Problem to work on:
Tally the lines of the listing that contain the string "donde". Give the number and nothing else.

Record extracts:
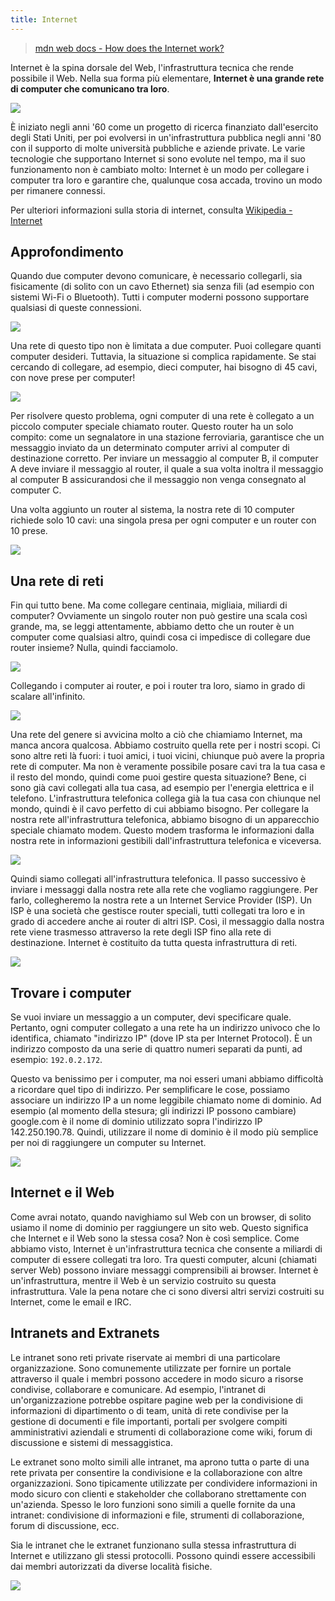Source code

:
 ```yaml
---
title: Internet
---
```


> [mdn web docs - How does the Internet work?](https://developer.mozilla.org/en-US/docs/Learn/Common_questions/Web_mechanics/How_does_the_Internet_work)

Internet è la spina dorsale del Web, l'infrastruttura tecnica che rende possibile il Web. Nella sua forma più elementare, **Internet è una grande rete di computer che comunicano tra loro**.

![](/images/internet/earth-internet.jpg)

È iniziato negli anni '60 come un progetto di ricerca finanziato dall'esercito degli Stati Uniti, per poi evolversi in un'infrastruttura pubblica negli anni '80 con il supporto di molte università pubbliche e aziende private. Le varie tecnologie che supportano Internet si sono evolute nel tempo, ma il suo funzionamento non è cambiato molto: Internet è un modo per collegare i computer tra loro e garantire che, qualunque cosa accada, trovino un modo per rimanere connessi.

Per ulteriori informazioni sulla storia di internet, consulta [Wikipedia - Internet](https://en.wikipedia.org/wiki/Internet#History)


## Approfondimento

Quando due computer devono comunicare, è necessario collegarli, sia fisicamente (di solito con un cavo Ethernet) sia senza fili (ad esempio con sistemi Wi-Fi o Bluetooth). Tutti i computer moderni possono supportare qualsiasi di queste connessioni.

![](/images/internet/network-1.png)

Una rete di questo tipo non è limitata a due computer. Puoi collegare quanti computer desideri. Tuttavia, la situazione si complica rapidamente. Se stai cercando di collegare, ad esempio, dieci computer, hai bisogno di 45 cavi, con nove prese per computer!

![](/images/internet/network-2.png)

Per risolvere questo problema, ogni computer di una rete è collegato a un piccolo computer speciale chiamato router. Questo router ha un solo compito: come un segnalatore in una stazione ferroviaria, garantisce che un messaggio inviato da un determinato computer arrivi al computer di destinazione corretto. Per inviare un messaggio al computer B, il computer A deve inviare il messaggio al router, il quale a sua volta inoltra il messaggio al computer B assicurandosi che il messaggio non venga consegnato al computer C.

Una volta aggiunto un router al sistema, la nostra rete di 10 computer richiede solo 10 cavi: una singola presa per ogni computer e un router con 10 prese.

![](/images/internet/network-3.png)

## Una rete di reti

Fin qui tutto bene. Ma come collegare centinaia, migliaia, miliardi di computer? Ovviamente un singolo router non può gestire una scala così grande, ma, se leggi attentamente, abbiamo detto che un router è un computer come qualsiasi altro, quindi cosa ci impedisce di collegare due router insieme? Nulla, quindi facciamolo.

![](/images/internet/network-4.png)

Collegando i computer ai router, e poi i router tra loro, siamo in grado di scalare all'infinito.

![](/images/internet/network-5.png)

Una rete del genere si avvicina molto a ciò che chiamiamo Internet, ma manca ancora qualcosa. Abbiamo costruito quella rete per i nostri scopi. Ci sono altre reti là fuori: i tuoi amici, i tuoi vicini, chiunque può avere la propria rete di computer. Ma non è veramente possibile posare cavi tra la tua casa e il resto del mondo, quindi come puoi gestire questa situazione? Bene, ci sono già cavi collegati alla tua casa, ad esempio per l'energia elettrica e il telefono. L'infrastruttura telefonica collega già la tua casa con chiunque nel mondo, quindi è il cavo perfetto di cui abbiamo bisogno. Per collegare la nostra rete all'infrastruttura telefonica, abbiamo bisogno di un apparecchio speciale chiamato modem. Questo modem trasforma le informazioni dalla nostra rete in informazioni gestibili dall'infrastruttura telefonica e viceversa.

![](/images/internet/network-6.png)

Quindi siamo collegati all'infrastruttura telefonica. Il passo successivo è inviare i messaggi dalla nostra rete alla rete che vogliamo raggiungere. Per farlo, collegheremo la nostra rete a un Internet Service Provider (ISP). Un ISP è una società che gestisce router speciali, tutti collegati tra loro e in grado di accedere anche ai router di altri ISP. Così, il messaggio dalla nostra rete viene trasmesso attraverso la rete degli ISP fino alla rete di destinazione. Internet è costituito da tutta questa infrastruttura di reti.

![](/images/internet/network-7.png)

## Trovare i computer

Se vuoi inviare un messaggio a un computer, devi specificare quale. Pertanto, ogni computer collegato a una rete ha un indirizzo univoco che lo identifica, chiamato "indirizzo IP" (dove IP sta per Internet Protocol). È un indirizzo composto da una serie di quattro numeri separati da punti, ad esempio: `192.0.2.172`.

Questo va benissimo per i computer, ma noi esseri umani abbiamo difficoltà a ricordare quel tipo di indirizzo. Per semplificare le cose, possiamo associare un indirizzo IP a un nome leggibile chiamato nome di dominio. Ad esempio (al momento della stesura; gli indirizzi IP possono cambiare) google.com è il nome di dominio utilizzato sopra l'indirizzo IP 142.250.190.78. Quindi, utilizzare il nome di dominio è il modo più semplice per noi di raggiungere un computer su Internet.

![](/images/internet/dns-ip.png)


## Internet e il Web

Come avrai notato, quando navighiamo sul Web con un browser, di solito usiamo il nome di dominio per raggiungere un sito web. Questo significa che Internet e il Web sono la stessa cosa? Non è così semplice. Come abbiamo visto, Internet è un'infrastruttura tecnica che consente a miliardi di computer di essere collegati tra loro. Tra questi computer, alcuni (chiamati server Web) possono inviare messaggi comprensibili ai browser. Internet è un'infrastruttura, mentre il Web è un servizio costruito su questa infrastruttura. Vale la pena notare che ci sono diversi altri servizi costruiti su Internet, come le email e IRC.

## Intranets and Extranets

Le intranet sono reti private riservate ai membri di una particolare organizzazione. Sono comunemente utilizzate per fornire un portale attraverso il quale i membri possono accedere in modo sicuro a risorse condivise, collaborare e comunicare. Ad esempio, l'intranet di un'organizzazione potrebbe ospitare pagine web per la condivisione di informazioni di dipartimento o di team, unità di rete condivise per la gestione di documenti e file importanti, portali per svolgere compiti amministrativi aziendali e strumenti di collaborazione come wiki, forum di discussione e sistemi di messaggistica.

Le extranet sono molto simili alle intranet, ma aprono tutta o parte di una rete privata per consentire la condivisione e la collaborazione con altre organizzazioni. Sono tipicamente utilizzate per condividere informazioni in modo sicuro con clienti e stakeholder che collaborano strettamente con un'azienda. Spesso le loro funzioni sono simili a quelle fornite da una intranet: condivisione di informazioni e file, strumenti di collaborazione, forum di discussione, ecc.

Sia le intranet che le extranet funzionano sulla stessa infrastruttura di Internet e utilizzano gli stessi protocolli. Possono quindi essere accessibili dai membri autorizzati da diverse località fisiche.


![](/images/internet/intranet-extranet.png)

---

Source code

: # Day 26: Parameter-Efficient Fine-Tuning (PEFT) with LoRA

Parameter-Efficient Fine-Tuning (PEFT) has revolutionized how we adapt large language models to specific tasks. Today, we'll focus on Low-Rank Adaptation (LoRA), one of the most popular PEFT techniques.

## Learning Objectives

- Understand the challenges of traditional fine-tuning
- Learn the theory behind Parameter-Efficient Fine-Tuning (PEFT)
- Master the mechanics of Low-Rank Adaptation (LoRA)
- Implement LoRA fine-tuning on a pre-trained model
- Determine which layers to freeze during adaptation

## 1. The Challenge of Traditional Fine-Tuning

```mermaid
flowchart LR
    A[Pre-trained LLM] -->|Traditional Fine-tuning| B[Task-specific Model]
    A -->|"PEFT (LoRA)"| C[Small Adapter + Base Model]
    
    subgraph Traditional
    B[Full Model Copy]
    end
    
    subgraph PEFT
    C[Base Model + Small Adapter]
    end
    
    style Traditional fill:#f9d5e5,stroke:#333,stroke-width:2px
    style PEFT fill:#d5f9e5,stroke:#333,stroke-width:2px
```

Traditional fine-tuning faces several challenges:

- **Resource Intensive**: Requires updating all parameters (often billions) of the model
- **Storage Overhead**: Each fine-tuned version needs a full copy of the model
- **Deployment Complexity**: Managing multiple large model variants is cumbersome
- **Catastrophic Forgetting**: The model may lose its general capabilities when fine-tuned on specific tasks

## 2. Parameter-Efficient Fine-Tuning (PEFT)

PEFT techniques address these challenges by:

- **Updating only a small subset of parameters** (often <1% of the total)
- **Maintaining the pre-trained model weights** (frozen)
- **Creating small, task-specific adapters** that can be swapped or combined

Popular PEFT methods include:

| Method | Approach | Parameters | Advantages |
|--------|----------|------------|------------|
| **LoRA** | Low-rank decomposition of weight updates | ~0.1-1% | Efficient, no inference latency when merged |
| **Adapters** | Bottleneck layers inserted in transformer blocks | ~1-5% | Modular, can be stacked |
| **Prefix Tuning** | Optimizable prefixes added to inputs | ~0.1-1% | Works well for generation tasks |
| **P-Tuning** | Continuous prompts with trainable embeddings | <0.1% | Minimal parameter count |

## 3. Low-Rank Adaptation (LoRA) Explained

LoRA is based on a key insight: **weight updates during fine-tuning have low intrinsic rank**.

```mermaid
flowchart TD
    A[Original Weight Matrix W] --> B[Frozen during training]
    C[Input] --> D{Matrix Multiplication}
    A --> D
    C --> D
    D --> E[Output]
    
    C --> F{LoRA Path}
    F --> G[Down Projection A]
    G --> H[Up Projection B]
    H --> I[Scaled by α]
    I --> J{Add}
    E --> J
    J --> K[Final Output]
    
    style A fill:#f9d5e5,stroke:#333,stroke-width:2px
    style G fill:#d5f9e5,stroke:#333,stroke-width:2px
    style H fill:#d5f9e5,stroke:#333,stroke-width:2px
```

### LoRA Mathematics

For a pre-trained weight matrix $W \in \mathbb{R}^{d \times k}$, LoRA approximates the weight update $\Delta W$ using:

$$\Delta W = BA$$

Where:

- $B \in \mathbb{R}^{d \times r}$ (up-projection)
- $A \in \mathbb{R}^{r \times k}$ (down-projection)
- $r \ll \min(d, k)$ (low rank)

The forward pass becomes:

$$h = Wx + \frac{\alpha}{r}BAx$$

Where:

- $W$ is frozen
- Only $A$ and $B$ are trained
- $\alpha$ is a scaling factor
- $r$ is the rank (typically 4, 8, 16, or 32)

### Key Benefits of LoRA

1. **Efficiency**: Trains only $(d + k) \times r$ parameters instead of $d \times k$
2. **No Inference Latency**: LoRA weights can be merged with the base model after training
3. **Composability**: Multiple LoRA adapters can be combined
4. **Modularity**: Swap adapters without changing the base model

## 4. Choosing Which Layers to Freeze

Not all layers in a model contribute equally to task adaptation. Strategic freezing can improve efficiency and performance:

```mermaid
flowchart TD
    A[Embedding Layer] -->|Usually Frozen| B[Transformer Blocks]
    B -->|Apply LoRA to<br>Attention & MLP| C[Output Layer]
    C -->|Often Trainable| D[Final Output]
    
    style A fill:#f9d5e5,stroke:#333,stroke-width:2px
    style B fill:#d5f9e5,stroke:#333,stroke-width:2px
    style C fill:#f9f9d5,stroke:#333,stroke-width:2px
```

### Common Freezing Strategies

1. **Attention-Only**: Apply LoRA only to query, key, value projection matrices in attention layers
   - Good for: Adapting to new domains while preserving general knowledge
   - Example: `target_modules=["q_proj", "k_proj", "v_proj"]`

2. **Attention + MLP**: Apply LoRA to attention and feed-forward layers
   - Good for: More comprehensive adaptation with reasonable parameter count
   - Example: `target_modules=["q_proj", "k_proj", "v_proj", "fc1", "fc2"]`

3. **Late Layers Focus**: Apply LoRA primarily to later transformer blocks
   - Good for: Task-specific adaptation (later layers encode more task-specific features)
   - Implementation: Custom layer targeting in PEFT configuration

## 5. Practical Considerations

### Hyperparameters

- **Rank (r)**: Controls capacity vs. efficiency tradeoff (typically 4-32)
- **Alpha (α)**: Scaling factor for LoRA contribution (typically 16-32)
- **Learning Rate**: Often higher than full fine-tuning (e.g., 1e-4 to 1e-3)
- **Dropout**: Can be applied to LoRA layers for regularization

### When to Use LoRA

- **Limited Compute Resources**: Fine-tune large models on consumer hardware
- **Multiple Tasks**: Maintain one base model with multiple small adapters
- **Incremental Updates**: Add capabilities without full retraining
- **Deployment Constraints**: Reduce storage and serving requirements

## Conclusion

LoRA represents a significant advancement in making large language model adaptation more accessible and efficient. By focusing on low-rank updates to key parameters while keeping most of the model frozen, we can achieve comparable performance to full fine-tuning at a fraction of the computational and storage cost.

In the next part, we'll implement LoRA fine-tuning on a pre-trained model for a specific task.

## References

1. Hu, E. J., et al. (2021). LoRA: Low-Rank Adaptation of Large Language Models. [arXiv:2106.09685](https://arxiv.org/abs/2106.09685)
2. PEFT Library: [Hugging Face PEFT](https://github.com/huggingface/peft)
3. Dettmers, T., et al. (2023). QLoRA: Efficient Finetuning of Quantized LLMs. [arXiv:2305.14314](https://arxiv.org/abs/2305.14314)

==

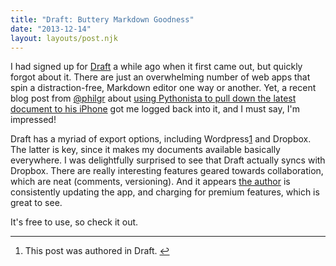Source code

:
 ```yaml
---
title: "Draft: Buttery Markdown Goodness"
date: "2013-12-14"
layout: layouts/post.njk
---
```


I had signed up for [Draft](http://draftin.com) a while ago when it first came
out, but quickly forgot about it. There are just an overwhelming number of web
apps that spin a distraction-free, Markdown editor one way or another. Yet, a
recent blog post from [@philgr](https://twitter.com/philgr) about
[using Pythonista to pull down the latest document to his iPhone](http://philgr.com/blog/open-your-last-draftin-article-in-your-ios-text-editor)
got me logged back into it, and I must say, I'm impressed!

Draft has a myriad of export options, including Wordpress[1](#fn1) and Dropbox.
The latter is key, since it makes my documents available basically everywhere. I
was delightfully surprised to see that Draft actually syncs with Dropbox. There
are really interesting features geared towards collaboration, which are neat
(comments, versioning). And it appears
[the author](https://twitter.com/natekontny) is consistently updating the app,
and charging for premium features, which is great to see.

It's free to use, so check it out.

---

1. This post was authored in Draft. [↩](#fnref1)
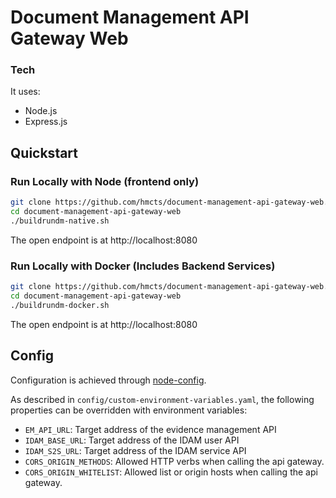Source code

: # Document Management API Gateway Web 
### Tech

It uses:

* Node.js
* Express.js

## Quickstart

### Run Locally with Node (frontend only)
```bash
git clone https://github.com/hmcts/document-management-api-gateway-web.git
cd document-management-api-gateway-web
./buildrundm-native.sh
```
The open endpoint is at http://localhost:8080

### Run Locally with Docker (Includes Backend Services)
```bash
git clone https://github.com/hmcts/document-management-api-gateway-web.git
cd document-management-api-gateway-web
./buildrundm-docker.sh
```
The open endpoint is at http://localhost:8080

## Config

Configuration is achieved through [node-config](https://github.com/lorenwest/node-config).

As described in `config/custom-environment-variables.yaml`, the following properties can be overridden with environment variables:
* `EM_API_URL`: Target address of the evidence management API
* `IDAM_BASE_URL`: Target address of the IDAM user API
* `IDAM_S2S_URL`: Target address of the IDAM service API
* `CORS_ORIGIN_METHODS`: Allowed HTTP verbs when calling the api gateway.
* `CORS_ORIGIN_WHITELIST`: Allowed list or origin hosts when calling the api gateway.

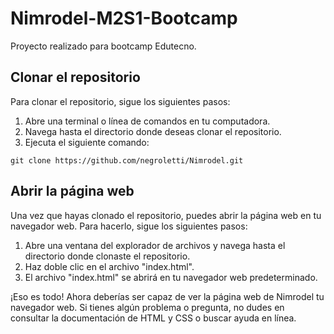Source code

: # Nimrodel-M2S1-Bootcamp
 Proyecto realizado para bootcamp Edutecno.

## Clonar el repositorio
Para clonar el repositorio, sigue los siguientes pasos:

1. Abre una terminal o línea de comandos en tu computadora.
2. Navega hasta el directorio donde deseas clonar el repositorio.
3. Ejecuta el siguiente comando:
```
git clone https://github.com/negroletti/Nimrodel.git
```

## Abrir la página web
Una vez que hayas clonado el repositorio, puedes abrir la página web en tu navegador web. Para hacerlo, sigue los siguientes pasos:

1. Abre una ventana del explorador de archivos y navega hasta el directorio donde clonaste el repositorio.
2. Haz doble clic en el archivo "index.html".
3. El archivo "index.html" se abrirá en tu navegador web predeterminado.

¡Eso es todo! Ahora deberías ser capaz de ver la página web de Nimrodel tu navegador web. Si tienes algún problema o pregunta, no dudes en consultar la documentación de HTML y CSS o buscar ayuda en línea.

Response:
2